Document images with source code:
----
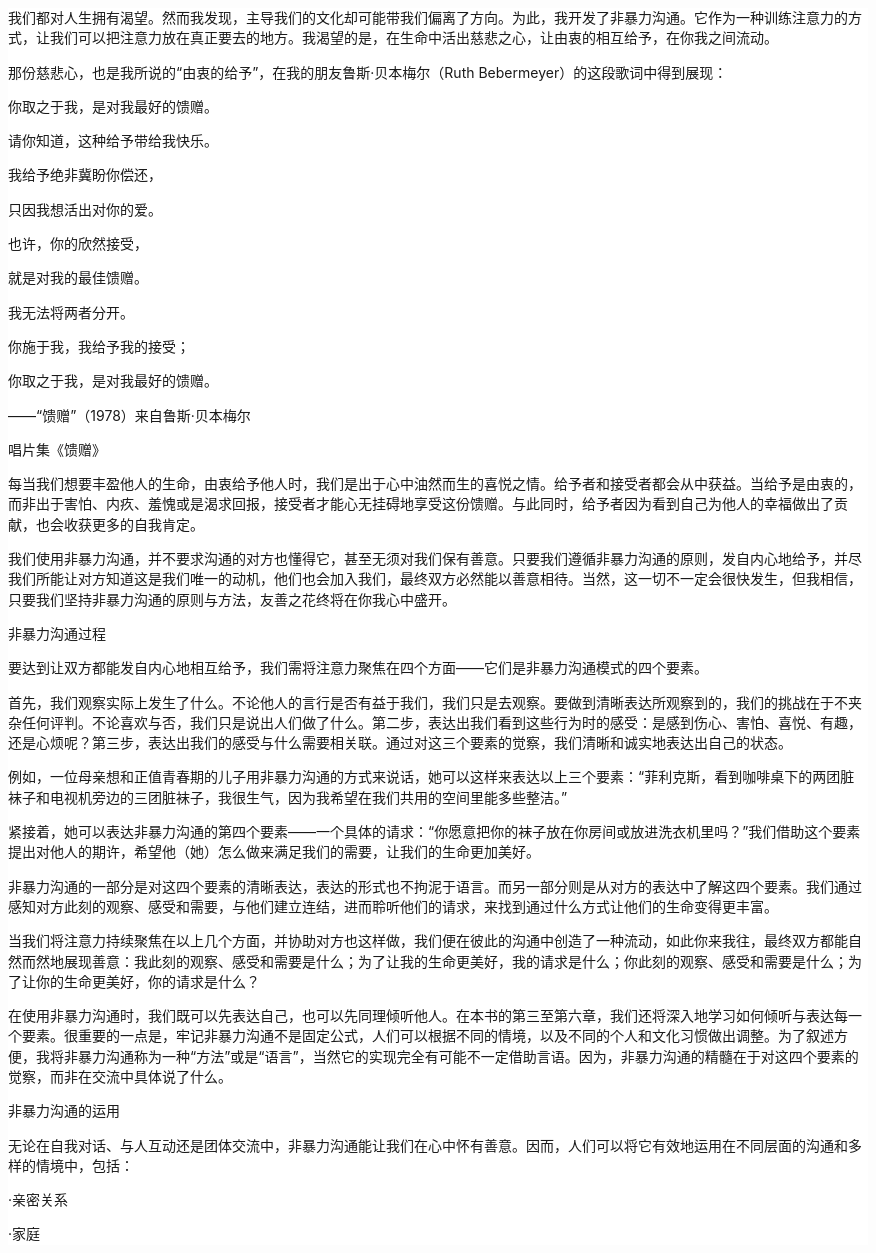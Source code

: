 我们都对人生拥有渴望。然而我发现，主导我们的文化却可能带我们偏离了方向。为此，我开发了非暴力沟通。它作为一种训练注意力的方式，让我们可以把注意力放在真正要去的地方。我渴望的是，在生命中活出慈悲之心，让由衷的相互给予，在你我之间流动。

那份慈悲心，也是我所说的“由衷的给予”，在我的朋友鲁斯·贝本梅尔（Ruth Bebermeyer）的这段歌词中得到展现：

你取之于我，是对我最好的馈赠。

请你知道，这种给予带给我快乐。

我给予绝非冀盼你偿还，

只因我想活出对你的爱。

也许，你的欣然接受，

就是对我的最佳馈赠。

我无法将两者分开。

你施于我，我给予我的接受；

你取之于我，是对我最好的馈赠。

——“馈赠”（1978）来自鲁斯·贝本梅尔

唱片集《馈赠》

每当我们想要丰盈他人的生命，由衷给予他人时，我们是出于心中油然而生的喜悦之情。给予者和接受者都会从中获益。当给予是由衷的，而非出于害怕、内疚、羞愧或是渴求回报，接受者才能心无挂碍地享受这份馈赠。与此同时，给予者因为看到自己为他人的幸福做出了贡献，也会收获更多的自我肯定。

我们使用非暴力沟通，并不要求沟通的对方也懂得它，甚至无须对我们保有善意。只要我们遵循非暴力沟通的原则，发自内心地给予，并尽我们所能让对方知道这是我们唯一的动机，他们也会加入我们，最终双方必然能以善意相待。当然，这一切不一定会很快发生，但我相信，只要我们坚持非暴力沟通的原则与方法，友善之花终将在你我心中盛开。

非暴力沟通过程

要达到让双方都能发自内心地相互给予，我们需将注意力聚焦在四个方面——它们是非暴力沟通模式的四个要素。

首先，我们观察实际上发生了什么。不论他人的言行是否有益于我们，我们只是去观察。要做到清晰表达所观察到的，我们的挑战在于不夹杂任何评判。不论喜欢与否，我们只是说出人们做了什么。第二步，表达出我们看到这些行为时的感受：是感到伤心、害怕、喜悦、有趣，还是心烦呢？第三步，表达出我们的感受与什么需要相关联。通过对这三个要素的觉察，我们清晰和诚实地表达出自己的状态。

例如，一位母亲想和正值青春期的儿子用非暴力沟通的方式来说话，她可以这样来表达以上三个要素：“菲利克斯，看到咖啡桌下的两团脏袜子和电视机旁边的三团脏袜子，我很生气，因为我希望在我们共用的空间里能多些整洁。”

紧接着，她可以表达非暴力沟通的第四个要素——一个具体的请求：“你愿意把你的袜子放在你房间或放进洗衣机里吗？”我们借助这个要素提出对他人的期许，希望他（她）怎么做来满足我们的需要，让我们的生命更加美好。

非暴力沟通的一部分是对这四个要素的清晰表达，表达的形式也不拘泥于语言。而另一部分则是从对方的表达中了解这四个要素。我们通过感知对方此刻的观察、感受和需要，与他们建立连结，进而聆听他们的请求，来找到通过什么方式让他们的生命变得更丰富。

当我们将注意力持续聚焦在以上几个方面，并协助对方也这样做，我们便在彼此的沟通中创造了一种流动，如此你来我往，最终双方都能自然而然地展现善意：我此刻的观察、感受和需要是什么；为了让我的生命更美好，我的请求是什么；你此刻的观察、感受和需要是什么；为了让你的生命更美好，你的请求是什么？

在使用非暴力沟通时，我们既可以先表达自己，也可以先同理倾听他人。在本书的第三至第六章，我们还将深入地学习如何倾听与表达每一个要素。很重要的一点是，牢记非暴力沟通不是固定公式，人们可以根据不同的情境，以及不同的个人和文化习惯做出调整。为了叙述方便，我将非暴力沟通称为一种“方法”或是“语言”，当然它的实现完全有可能不一定借助言语。因为，非暴力沟通的精髓在于对这四个要素的觉察，而非在交流中具体说了什么。

非暴力沟通的运用

无论在自我对话、与人互动还是团体交流中，非暴力沟通能让我们在心中怀有善意。因而，人们可以将它有效地运用在不同层面的沟通和多样的情境中，包括：

·亲密关系

·家庭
----
(INSTRUCTIONS TO FOLLOW) Filter the entries above down to the lines that contain the word "贝本梅尔".

(ANSWER SPACE)
那份慈悲心，也是我所说的“由衷的给予”，在我的朋友鲁斯·贝本梅尔（Ruth Bebermeyer）的这段歌词中得到展现：
——“馈赠”（1978）来自鲁斯·贝本梅尔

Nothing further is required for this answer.